Your audio choice could range from Lorde‘s Solar Power album, the latest K-pop tunes, or just sticking to local podcasts. Whatever genre you’re into, there’s no denying that music is a big part of everyone’s lives. But Spotify recently released data that showed how a variety of non-music, non-talk audio content is being used by young Filipinos to improve their well-being.
The music streaming app partnered with YouGov to conduct research, which found almost 80% of young Filipinos believe that audio is a powerful tool to relax and unwind, 70% to aid falling asleep, and almost 70% helping them focus during work or study.
The results showed that nature sounds are the most popular to relax to. Nearly 50% of young Filipinos listen to nature sounds when trying to fall asleep. Gen Zs (28%) are also more likely than millennials (18%) to listen to Nature sounds when studying or working. On top of that, 66% of young Filipinos listen to the sounds of the great outdoors at least once a week.
The data also claims that 53% of Filipino Gen Zs listen to ASMR at least once a week a.k.a. a ‘brain-massage’, with high-definition and detailed recordings of sounds such as eating, crumpling paper, or popping bubble wrap. Spotify listeners also tune in to podcasts that give out a similar vibe like Sleeping Pill with Inka and ASMR Aaron.
On the other hand, white noise is a surprising mood booster. More than 1 in 2 young Filipinos listen to different forms of background noise at least once a week, and usually during their lunches or breaks. Filipinos are also discovering other forms of noise, such as pink sound (set at a lower frequency) and brown noise (contains more bass).
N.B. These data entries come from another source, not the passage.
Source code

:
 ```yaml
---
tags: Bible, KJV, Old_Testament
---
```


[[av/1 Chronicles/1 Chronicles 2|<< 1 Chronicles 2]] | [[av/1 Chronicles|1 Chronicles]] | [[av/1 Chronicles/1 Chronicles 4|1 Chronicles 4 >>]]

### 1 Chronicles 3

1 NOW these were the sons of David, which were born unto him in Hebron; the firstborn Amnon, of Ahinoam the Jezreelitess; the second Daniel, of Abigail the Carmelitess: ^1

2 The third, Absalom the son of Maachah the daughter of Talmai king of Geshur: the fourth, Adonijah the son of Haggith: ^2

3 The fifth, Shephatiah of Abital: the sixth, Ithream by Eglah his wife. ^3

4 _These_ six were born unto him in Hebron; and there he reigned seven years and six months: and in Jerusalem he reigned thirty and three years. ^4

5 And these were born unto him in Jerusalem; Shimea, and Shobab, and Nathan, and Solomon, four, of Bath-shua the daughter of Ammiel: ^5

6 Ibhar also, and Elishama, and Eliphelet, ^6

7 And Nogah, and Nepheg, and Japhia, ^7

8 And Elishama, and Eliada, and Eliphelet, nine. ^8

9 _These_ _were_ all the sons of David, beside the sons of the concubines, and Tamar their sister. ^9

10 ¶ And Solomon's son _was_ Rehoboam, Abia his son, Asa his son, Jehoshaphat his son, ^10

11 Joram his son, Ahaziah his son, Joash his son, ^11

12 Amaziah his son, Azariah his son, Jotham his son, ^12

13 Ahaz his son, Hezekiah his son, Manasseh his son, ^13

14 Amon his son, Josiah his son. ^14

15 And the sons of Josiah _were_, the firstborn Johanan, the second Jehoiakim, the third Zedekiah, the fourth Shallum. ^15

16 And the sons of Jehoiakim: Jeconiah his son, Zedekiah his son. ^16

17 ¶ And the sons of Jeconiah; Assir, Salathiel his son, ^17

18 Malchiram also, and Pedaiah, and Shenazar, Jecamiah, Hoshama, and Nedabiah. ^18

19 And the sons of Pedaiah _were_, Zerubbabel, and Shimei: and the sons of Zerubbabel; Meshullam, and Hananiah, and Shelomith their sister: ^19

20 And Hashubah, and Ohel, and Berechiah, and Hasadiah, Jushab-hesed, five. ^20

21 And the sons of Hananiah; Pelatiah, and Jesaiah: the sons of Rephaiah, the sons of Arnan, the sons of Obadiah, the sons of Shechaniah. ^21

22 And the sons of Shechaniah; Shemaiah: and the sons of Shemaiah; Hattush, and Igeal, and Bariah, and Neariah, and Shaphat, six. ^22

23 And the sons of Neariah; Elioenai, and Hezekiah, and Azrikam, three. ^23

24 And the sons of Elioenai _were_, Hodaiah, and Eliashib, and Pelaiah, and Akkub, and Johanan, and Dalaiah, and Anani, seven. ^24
Kossy Ng, Spotify Head of Music for Asia Pacific Kossy Ng said in a statement that people from the country and all over the world are redefining what mental and physical wellness means. He added, ‘We are encouraged that many, especially the younger generations, are pulling back the curtain and using various auditory experiences to connect with themselves and prioritize their well-being.’